On Linux: From the available versions, version 4.7.1 is strongly recommended. Other versions are not tested and might run into compatibility issues with this code or the PySC2 library. Also, replays are tied to the StarCraft II version in which they were recorded, and of all the binaries available, version 4.7.1 has the largest number of replays currently available through the Blizzard Game Data APIs.

On Windows/MacOS: The binaries for a certain game version will be downloaded automatically when opening a replay of that version via the game client.

Get the StarCraft II Maps

Download the ladder maps and extract them to the StarCraftII/Maps/ directory.

Get the Code

git clone https://github.com/metataro/sc2_imitation_learning.git

Install the Python Libraries

pip install -r requirements.txt

Train Your Own Agent

Download Replay Packs

There are replay packs available for direct download, however, a much larger number of replays can be downloaded via the Blizzard Game Data APIs.

The download of StarCraft II replays from the Blizzard Game Data APIs is described here.
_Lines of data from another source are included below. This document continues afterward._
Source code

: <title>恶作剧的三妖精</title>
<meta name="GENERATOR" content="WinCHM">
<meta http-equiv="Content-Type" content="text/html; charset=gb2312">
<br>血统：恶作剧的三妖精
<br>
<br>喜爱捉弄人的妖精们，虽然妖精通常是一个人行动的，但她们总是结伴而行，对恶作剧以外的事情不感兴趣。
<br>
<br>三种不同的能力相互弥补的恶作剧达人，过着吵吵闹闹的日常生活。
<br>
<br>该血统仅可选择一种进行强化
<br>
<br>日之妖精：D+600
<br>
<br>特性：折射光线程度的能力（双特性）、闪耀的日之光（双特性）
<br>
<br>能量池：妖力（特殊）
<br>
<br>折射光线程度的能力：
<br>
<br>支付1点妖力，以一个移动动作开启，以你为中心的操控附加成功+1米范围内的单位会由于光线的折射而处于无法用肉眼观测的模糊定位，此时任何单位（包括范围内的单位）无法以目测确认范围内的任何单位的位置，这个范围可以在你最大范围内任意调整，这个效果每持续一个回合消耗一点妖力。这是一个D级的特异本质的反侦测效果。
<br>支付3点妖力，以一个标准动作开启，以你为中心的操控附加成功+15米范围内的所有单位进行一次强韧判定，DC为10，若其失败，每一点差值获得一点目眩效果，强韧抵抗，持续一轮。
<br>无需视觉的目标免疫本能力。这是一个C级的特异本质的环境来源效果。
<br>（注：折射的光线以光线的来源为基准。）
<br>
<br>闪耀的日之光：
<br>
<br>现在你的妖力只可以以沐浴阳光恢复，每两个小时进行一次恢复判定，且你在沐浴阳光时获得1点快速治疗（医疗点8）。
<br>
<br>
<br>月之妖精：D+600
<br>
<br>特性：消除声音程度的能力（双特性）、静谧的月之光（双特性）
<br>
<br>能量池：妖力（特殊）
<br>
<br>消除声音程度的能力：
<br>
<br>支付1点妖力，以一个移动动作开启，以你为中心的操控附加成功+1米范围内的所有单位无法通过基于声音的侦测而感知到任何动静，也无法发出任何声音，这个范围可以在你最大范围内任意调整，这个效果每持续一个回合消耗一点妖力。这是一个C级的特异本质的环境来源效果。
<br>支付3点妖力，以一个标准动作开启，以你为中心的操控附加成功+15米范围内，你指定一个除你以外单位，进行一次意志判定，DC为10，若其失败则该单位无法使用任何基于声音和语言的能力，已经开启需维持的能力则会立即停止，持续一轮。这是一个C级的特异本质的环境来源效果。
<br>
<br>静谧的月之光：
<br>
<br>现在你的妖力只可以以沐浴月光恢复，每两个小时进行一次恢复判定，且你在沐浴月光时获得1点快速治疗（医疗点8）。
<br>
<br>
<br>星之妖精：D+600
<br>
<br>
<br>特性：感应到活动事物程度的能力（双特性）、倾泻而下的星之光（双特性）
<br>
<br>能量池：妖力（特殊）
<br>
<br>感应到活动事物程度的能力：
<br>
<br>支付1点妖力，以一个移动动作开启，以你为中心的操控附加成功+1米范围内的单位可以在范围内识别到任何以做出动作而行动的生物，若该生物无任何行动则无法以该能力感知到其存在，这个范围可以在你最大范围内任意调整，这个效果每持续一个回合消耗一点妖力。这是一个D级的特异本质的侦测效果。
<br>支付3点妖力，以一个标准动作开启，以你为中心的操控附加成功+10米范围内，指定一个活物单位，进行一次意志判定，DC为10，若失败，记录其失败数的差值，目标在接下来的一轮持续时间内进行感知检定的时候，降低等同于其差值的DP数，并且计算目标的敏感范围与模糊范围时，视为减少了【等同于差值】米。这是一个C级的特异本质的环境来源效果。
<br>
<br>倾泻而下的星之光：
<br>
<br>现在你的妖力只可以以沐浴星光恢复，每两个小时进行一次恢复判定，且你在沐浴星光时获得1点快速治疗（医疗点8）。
For example, the following command will download all available replays of game version 4.7.1:

python -m scripts.download_replays \
  --key <API_KEY> \
  --secret <API_SECRET> \
  --version 4.7.1 \
  --extract \
  --filter_version sort

Prepare the Dataset

Having downloaded the replay packs, you can preprocess and combine them into a dataset as follows:

python -m scripts.build_dataset \
  --gin_file ./configs/1v1/build_dataset.gin \
  --replays_path ./data/replays/4.7.1/ \
  --dataset_path ./data/datasets/v1

Note that depending on the configuration, the resulting dataset may require large amounts of disk space (> 1TB). For example, the configuration defined in ./configs/1v1/build_dataset.gin results in a dataset with the size of about 4.5TB, although only less than 5% of the 4.7.1 replays are used.

Run the Training

After preparing the dataset, you can run behaviour cloning training as follows:

python -m scripts.behaviour_cloning --gin_file ./configs/1v1/behaviour_cloning.gin

By default, the training will be parallelized across all available GPUs. You can limit the number of used GPUs by setting the environment variable CUDA_VISIBLE_DEVICES.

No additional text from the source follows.